Times signs equity-for-ad deals

Author | exchange4media News Service | Friday, Jan 21,2005 8:28 AM

Times signs equity-for-ad deals

Bennett, Coleman picks up stakes in companies to lock in advertising.

Bennett, Coleman & Co's (BCCL) rivals, beware. The publishing house that owns India's most-read English daily The Times of India and financial daily The Economic Times, is quietly sewing up exclusive long-term advertising deals with clients, locking the competition out of their media plans in the process. And it is taking the "equity participation" route to do so.

Earlier this month, BCCL struck deals to pick up equity stakes in two companies. In Chennai-based Celebrity Fashions, that owns the menswear brand Indian Terrain, BCCL is acquiring a 12 per cent stake.

In the Rs 650-crore Pantaloon Retail India, it is taking a 4.53 per cent stake. As a trade-off, BCCL is expected to push and promote the companies' brands through its media products including The Times of India, The Economic Times, Indiatimes, Zoom and Radio Mirchi.

BCCL is said to have spent Rs 70 crore to acquire a stake in Pantaloon in return for which it is expected to earn a similar amount of advertising over five to seven years.

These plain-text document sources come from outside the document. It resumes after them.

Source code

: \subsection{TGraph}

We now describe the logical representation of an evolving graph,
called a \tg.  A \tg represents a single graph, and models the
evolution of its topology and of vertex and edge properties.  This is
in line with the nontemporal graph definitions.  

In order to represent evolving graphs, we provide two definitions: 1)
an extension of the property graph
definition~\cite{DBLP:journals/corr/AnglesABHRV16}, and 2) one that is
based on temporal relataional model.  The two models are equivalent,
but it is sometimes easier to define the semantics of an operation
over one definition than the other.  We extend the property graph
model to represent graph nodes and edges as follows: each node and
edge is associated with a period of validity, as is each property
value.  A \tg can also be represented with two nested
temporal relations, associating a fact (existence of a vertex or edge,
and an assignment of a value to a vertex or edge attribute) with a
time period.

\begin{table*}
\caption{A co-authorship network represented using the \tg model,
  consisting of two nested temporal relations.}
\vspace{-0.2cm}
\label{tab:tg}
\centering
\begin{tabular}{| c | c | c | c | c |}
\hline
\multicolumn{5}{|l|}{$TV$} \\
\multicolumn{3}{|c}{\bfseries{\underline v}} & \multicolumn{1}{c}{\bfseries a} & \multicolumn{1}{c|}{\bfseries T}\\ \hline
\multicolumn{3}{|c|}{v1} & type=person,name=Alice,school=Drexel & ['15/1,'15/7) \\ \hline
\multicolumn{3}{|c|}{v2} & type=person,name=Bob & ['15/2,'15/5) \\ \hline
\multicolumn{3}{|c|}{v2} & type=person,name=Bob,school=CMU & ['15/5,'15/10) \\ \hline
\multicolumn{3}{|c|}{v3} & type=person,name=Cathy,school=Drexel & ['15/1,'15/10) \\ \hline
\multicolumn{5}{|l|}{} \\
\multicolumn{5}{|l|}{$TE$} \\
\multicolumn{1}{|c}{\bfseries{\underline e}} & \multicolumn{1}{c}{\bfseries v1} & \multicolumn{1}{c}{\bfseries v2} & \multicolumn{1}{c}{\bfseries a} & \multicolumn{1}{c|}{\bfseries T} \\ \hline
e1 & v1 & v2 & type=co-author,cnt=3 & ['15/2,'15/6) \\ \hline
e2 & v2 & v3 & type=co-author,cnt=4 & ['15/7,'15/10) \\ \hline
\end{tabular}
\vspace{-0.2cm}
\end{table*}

The Celebrity Fashions deal is a barter deal of sorts in which BCCL will acquire its stake in return for Rs 21 crore worth of advertising over three years.

BCCL's Director, Finance, Probal Ghoshal and Director, Corporate, R Sundar haven't stopped grinning ever since the first deal, that took over six months to close.

However, having signed up some clients, they are flooded with calls from other interested parties. By July, they hope to seal about 40 such deals, though it is difficult to say how much the new business model would contribute to Ghoshal's Rs 2,000-crore advertising revenue target for the year ending July 2005.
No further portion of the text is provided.